The Bharatiya Janata Party suffered a serious setback in its bastion — coastal Karnataka — in the urban local body (ULB) elections, putting it in a spot of bother ahead of the Assembly elections on May 5.

Now, the question is whether the defeat can be attributed to the aggressive Hindutva agenda the party and its affiliates pursued here over the last five years and if these activities alienated the youth from the party.

Series of attacks

Since 2009 and as recently as early March, the region witnessed a series of attacks on churches. There have been vigilante attacks — big and small — including the pub attack and ‘home stay’ attack in Mangalore in which young men and women were thrashed. These attacks caught national attention. The perpetrators were seen as immune to the rule of law and protected by the ruling party.

The BJP saw a 10 per cent decline in the number of seats it won in the recent ULB elections in coastal Karnataka compared with the 2007 polls. The biggest blow was in the Udupi Municipal Council, which went to the Congress after over four decades.

Political observers say that people’s rejection of the militant face of Hindutva may be one explanation for this. However, various other factors related to anti-incumbency and disillusionment of the people who believed the BJP to be a “party with a difference” also contributed strongly to the change in the political tide.

Associate professor at Mangalore University Rajaram Tolpady pointed out that the “bodily attack” as in the case of the ‘home stay’ case of July 28, 2012, came to be criticised by “people of all ideologies.”

Militant Hindutva poses “a big threat to individual liberty which nobody tolerates,” he said.

Retired professor at St. Aloysius College Rolphie Mascarenhas said minorities had been apprehensive since the beginning of the BJP government’s term and their fears had come true. The ULB election results could partly be because of the cumulative effect of this, he said.

‘Not isolated’

The incidents were not isolated, but appeared to be the handiwork of an “organ of the government.” But a stronger reason for the vote against the party was the utter disappointment of people about the very governance of the BJP. “There was no government from day one,” he said.

But political analyst G. Rajashekar suggested that the Hindutva ideology had ramifications beyond the context of elections. He hoped that the party’s poor show would create a self-doubt about Hindutva politics.

Prof. Mascarenhas suggested that it was desertion of the BJP followers that caused the damage.
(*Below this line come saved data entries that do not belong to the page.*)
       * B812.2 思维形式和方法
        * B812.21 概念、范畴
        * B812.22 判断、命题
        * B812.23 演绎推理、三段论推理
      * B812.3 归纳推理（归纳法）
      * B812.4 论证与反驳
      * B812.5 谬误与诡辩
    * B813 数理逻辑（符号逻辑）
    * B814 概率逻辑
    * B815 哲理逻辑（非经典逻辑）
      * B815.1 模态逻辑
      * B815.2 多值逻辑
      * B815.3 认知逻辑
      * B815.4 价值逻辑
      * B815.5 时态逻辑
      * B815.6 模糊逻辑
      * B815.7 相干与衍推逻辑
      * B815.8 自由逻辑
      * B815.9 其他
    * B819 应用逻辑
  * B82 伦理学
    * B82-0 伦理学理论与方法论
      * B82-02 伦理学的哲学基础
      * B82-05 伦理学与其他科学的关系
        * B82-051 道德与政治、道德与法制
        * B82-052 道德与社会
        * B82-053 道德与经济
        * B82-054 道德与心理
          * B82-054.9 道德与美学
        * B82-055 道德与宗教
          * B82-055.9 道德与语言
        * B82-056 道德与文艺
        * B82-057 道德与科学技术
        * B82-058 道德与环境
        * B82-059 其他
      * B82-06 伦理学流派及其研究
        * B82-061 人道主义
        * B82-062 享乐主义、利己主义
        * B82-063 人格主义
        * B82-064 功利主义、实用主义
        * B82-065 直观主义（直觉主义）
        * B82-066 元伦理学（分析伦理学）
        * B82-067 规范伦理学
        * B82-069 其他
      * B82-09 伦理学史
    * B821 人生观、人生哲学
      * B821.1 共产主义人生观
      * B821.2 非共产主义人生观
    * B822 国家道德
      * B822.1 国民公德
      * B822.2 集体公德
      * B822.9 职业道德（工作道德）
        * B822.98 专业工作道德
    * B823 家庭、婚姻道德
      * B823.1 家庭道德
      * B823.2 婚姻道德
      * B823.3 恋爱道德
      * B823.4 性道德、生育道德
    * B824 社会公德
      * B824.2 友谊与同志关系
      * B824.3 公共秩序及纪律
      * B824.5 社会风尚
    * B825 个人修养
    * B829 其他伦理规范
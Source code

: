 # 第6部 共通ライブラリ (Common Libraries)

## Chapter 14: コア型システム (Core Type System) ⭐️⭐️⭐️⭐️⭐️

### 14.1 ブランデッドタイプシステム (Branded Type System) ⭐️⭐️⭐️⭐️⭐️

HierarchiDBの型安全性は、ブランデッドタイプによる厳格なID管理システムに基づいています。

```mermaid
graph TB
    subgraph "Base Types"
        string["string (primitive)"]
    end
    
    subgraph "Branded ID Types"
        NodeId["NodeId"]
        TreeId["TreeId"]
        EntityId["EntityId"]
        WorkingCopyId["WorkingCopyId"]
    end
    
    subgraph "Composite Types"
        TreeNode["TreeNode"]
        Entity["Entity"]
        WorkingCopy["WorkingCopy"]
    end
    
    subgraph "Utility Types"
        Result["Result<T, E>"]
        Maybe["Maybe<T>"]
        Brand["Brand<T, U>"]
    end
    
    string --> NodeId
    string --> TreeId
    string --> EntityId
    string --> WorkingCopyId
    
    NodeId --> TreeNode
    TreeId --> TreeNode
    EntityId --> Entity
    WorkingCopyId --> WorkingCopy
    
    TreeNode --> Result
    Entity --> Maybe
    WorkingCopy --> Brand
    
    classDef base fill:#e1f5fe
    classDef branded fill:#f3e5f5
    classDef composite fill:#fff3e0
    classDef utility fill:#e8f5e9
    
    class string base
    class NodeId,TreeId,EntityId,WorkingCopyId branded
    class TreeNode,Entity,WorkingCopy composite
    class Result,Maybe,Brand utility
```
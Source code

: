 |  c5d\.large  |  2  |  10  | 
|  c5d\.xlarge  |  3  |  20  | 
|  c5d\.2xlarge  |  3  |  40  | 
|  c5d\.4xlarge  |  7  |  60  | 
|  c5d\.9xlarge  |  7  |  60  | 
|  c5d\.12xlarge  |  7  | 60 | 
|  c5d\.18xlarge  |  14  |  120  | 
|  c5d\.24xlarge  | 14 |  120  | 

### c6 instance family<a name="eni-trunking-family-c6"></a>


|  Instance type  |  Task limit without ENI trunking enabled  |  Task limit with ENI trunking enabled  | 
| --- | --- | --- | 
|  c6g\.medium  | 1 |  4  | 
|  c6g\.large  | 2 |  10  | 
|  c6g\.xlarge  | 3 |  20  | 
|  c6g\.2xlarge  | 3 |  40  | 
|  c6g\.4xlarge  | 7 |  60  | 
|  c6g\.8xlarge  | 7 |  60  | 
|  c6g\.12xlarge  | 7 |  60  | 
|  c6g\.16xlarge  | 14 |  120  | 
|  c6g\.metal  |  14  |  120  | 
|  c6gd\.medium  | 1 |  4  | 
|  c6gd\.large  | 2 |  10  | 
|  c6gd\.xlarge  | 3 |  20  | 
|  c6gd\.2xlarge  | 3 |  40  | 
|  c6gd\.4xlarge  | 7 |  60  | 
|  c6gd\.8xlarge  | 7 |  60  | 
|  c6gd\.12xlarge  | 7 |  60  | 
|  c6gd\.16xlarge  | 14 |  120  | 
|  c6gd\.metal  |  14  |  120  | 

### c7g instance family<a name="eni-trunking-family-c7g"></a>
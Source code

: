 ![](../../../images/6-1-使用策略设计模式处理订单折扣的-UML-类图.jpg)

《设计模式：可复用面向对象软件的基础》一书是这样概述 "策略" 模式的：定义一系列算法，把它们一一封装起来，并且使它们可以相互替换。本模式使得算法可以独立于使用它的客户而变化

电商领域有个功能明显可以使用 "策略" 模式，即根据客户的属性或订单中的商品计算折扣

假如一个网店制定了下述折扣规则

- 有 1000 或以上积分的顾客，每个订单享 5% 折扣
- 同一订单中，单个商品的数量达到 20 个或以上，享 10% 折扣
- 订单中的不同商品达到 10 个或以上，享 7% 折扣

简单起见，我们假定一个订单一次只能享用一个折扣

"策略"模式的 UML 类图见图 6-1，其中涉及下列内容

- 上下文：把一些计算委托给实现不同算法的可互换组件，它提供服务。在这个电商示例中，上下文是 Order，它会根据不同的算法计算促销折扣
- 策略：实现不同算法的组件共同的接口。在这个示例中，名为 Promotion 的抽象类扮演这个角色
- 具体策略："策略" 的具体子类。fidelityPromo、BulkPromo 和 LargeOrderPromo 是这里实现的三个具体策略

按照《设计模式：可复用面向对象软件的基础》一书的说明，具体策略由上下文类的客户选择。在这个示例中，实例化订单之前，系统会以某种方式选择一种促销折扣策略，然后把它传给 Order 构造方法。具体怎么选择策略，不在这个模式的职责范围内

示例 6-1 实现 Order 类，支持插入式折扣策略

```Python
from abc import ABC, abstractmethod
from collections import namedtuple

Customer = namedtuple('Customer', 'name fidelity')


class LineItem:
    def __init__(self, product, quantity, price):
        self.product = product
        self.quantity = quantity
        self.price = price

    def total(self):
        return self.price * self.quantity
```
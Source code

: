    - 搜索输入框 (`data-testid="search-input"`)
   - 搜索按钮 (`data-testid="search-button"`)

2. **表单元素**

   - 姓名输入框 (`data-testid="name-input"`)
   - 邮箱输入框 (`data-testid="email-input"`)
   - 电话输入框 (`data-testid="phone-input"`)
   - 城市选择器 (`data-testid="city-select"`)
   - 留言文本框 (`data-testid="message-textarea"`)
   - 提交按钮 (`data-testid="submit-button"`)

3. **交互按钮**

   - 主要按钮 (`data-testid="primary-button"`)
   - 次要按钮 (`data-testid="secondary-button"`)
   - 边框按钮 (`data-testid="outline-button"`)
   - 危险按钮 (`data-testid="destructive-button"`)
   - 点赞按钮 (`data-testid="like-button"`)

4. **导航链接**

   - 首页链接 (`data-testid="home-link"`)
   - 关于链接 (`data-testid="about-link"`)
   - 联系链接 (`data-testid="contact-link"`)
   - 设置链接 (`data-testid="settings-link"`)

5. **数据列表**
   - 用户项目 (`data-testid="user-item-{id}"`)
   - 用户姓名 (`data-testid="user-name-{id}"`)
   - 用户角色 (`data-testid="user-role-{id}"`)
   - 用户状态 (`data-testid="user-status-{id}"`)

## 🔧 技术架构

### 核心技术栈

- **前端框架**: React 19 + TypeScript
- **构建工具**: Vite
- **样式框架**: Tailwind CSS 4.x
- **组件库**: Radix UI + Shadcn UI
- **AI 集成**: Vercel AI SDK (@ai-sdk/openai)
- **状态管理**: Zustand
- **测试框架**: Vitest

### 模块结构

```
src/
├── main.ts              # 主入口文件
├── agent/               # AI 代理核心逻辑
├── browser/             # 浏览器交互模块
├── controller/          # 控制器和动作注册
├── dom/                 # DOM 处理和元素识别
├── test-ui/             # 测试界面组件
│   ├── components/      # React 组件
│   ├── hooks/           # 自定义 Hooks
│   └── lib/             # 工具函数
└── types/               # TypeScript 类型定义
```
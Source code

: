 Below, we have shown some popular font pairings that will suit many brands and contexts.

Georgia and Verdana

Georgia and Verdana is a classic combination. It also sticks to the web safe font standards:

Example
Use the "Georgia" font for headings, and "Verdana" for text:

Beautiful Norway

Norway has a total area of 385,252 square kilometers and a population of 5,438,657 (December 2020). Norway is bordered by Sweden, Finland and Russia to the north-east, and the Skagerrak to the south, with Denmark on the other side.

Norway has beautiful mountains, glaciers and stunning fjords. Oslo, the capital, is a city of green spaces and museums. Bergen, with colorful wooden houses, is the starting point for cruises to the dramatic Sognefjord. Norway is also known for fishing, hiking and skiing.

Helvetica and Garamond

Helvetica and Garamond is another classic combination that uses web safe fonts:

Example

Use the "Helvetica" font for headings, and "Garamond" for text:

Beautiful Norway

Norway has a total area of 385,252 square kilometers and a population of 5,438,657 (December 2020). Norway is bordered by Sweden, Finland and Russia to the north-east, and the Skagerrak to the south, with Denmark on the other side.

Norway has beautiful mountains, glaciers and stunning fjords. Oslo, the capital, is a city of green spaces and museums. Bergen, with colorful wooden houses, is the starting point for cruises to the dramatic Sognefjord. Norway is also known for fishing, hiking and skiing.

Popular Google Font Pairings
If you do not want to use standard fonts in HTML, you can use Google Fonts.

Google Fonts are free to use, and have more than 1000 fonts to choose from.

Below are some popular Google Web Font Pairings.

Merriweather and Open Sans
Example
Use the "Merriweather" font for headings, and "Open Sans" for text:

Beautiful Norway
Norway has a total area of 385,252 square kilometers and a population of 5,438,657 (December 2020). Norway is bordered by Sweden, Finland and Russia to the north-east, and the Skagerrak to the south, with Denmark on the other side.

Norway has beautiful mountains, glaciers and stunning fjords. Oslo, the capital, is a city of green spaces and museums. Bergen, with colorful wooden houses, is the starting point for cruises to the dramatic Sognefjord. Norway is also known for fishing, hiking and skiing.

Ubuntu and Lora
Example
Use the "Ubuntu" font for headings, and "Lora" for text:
Even K. Ram Bhat Urimajalu, former Puttur MLA, who rebelled against the interference of the Rashtriya Swayamsevak Sangh in BJP matters, said that “breach of trust” by the party that went against its promise of a corruption-free and selfless governance was to be blamed for its debacle in the ULB elections. He does not accept that Hindutva agenda of the party had anything to do with it.

Mr. Tolpady said that Hindutva would not work as a long-term strategy and the BJP would realise this sooner than later. He gave the example of Narendra Modi in Gujarat who no longer speaks of Hindutva but keeps harping on the more acceptable “development” agenda.

Experts point out that people in rural areas are much more disillusioned with the BJP than the urban voters, who expressed their preference in ULB elections.